對不起……虞妙弋無力地閉上了雙眼,不忍看亦沒資格看高傲尊貴的他因她受辱的這一跪。項羽緩緩地跪了下去,殷速等人盡皆露出得逞的嘴臉,而也就在他們得意忘形之際,一顆小石子從蹲下去的項羽手中飛出,黑夜里以迅雷不及掩耳之速劃來。
“咻”的一聲引起了殷速的注意,以為項羽想要偷襲于他的殷速趕緊躲開身子卻不料手中的人質叫了一聲,矮下了身子,卻也在一瞬間脫離了殷速的挾持。不明白項羽為何用石子劃破他自己女人的腿,殷速微微錯愕。而也就在這千鈞一發的瞬間,剛蹲下去的項羽立刻繃緊身子,雙腿用力一蹬,宛如離弦的箭般沖射過去,毫不遲疑地推出一掌打向殷速后摟住矮下-身子的虞妙弋,護著她,一齊蹲下。

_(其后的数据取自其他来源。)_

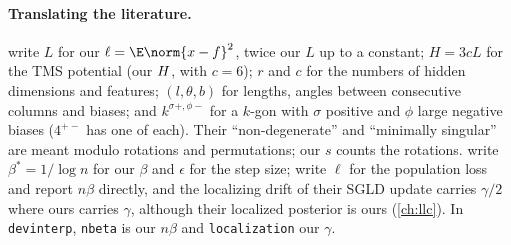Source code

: \begin{refsection}
\paragraph{Translating the literature.} \Textcite{ChenEtAl2023} write $L$ for our $\ell=\E\norm{x-f}^2$, twice our $L$ up to a constant; $H=3cL$ for the TMS potential (our $\stagesH$, with $c=6$); $r$ and $c$ for the numbers of hidden dimensions and features; $(l,\theta,b)$ for lengths, angles between consecutive columns and biases; and $k^{\sigma+,\phi-}$ for a $k$-gon with $\sigma$ positive and $\phi$ large negative biases ($4^{+-}$ has one of each). Their ``non-degenerate'' and ``minimally singular'' are meant modulo rotations and permutations; our $s$ counts the rotations. \Textcite{LauEtAl2025} write $\beta^*=1/\log n$ for our $\beta$ and $\epsilon$ for the step size; \textcite{HooglandEtAl2025} write $\ell$ for the population loss and report $n\beta$ directly, and the localizing drift of their SGLD update carries $\gamma/2$ where ours carries $\gamma$, although their localized posterior is ours (\cref{ch:llc}). In \texttt{devinterp}, \texttt{nbeta} is our $n\beta$ and \texttt{localization} our $\gamma$.

\printchapterbib
\end{refsection}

“簌簌簌”就在項羽摟著虞妙弋矮下-身子之時,黑夜里,不知從哪飛出的箭矢如漫天暴雨破空而來般齊刷刷地射向這伙毫無防備的刺客。而項羽似乎早就洞察這陣箭雨,所以,在殷速等人被射得千瘡百孔,哀叫不止時,項羽護著虞妙弋將身子越壓越低,待這陣箭雨過后,慘叫聲為夜幕盡數吞噬后,項羽才慢慢地從虞妙弋的身上爬起,“怎么樣?有沒有再受傷?”
項羽有些慌亂地拭著她又如決堤般的眼淚,“沒事了,沒事了。”第一次他沒再因為她的眼淚而感到煩躁。剛剛是嚇壞了她吧,項羽安慰著,虞妙弋卻越哭越兇,又一次與死亡是那么的近,又一次她成了他的包袱。“對不起,項郎……”
“傻瓜,說什么對不起?應該是我對不起你才是,是我拖累了你。”因為殷速一伙人本就是沖著他項羽而來。虞妙弋搖了搖頭,直接抱住了他的身子,兩人以這樣曖昧的姿勢緊緊相擁。
“項羽!你夠了吧。”從暗處走出的某人一見兩人如此曖昧地擁在一起立出聲大喝。知道他來了,項羽放開了虞妙弋,扶著她站了起來。
“哥。”一見那個手拿彎弓的男子,虞妙弋眼眶又是一紅。這人不是別人正是她至親的兄長虞子期。周圍還有一些隨行的家將,個個手里亦都拿著弓箭。想來那陣突如其來的箭雨正是由他們射出。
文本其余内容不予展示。